Shanghai Day 1: You Had Me at the Bund

It may be a hackneyed phrase, but Shanghai is the Paris of China. If the Maglev train that whisks visitors from the Pudong airport to the city center represents anything about this city, it is the incredible speed and elegance with which Shanghai is hurtling into the future. Though our time there was too short, we were able to scratch the surface of this cosmopolitan metropolis, a beacon of development and urban planning in an otherwise traffic-choked country. From the historical restoration project/shopping mecca called Xintiandi, to the neoclassical monoliths on the Bund that now host global restaurants, to the "six-star" hotels in Pudong, Shanghai is one of the most fascinating and romantic cities in China.
Obligatory Rundown:
10:30 Arrival
11:15 Lunch at Godly Vegetarian Restaurant ( 445 Nanjing Xi Lu; West of People's Square and close to the Art Museum) for a sumptuous fake-meat feast. Highly recommended for its soothing temple decor, incredibly low prices and high quality vegetarian food. The smoked duck, crab salad, and stir-fried beef were faux-tastic. Judging by the crowded ladies lunching that day, it's a popular spot in the city.
2:00 Walk through the French Concession, a neighborhood filled with charming brick row houses and colonial era mansions.
4:00 Make it to Shanghai's Old City where alleyways are filled with Asian tourists and cute souvenir shops. Of course, there is the mandatory Starbucks, this time nestled in ye olde pagoda (below).

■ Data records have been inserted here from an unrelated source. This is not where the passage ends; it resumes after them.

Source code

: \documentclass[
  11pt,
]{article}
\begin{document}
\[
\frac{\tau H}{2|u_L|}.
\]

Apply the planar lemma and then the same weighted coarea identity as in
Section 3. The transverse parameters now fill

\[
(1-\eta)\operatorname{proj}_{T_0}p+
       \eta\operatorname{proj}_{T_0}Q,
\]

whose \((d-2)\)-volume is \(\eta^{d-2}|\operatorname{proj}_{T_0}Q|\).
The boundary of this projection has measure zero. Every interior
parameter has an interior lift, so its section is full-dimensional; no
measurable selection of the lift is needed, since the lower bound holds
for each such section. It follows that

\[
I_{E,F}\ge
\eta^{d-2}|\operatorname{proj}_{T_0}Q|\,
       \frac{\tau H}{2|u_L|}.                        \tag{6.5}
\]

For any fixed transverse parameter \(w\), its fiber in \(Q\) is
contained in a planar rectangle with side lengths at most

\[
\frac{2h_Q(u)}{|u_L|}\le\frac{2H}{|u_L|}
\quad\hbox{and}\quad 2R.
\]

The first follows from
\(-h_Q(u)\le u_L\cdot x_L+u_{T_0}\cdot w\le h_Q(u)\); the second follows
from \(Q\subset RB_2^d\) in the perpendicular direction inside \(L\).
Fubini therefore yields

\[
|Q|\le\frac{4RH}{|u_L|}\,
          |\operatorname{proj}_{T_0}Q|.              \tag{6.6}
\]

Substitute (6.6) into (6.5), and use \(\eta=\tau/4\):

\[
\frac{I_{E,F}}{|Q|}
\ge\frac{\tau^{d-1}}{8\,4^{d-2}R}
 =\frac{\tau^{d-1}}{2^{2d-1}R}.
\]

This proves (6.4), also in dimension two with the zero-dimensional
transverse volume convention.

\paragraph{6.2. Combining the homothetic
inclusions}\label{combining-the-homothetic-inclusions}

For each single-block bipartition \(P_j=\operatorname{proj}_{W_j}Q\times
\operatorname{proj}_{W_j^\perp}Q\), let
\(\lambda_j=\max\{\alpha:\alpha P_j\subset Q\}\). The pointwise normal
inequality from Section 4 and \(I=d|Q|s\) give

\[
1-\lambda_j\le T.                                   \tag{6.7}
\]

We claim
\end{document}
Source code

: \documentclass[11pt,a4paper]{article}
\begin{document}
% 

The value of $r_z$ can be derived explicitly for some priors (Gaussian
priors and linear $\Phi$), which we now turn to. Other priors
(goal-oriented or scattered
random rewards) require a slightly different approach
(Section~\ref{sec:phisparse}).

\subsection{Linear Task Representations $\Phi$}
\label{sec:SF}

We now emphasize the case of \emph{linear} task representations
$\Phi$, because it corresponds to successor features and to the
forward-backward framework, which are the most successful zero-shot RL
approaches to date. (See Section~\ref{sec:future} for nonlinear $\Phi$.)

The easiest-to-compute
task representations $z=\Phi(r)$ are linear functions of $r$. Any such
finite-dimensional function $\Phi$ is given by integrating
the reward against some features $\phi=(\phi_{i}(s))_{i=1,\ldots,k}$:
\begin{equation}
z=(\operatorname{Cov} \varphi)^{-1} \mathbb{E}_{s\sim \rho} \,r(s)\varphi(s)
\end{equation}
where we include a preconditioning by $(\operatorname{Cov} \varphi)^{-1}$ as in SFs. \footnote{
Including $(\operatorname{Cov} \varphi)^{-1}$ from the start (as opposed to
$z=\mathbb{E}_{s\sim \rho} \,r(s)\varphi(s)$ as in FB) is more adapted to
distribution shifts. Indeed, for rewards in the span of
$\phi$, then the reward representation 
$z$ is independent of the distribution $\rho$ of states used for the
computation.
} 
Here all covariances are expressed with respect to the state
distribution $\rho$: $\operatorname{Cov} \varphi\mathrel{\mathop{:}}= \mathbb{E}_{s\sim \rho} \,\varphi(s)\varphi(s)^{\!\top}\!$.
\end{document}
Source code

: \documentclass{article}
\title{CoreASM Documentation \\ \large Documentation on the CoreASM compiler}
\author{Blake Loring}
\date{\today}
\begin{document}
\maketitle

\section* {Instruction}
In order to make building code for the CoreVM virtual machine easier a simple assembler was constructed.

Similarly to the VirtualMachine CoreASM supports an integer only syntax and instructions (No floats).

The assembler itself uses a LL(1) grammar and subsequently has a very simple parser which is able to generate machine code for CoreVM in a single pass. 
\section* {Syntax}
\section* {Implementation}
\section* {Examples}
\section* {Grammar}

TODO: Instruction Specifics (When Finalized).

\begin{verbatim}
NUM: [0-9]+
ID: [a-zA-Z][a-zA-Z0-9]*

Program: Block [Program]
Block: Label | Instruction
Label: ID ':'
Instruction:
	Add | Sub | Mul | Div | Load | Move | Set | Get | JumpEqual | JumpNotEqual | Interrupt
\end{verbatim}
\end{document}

We attempt to enter the tea house in YuYuan Garden, where Bill Clinton has enjoyed tea but alas, the gardens are closed for the day.
5:00 Ferry (25 cents) to Pudong, a section of Shanghai that is home to the Jin Mao Tower, the tallest building in China at 88 floors and will soon be home to the World Financial Center surpassing Jin Mao at 101 floors. To answer your question, yes, the world really does need these tall buildings. Pictured below is the Jin Mao with the construction of the WFC in the foreground.

Oh, and the WFC will only be the tallest building in the world until it is surpassed by the gigantour Burj Tower in Dubai which will rise to the heavens at 160 floors. It's like Dubai and Asia are in a race for the most retarded buildings ever.
6:00 Drinks at Cloud 9 located at the Grand Hyatt in the Jin Mao building. The highest bar in the world, this lounge is located at the 87th floor. I actually preferred the view in the hotel's lobby at the 54th floor, but that's just me.
The atrium of the Grand Hyatt spans the 56th-87th floors. Standing at the bottom feels like being in an oversized conch shell.

The Grand Hyatt also boasts the highest swimming pool in the world at the 57th floor. We took a few moments to admire a man enjoying a swim in a speedo, and the view.

7:30 Satiated with Pudong skyscraper madness we take the metro back to Shanghai and check out the Bund, a picturesque neighborhood on the Huangpo River. The colonial buildings on the Bund have recently undergone massive restorations and become home to many high-end boutiques, resturants (Jean Georges and Jacques and Laurent Pourcel have outposts here) and rooftop bars with magnificent views of Pudong.
8:00 Eighteen on the Bund features Bar Rouge, a new Shanghai gliteratti magnet. The rooftop cabanas offer both views of Pudong and the pretty people who can afford the minimum 1600 RMB ($200) bed fee.

Also at 18 is the Pourcel-run Sens & Bund (French cuisine) which was willing to seat us despite the lack of a reservation, though we declined since we already had dinner plans. A refreshing aspect of all these Western upscale restaurants and hotels is their complete lack of snootiness. They were always willing to give us a table without reservation even we looked quite travel-worn. That rarely happens in cities like New York or Miami.
8:45 Three on the Bund. Redesigned by Michael Graves it hosts the Evian Spa, an Armani store and three reputable restaurants. We peek into Jean Georges (French) which has the best views of the building, Laris (Australian) is warm and stylish and Whampoa Club (Shanghai cuisine) sports playful Asian decor. The food is all very top notch, but it is ultimately the Blade Runner-esque views of Pudong that draw the crowds.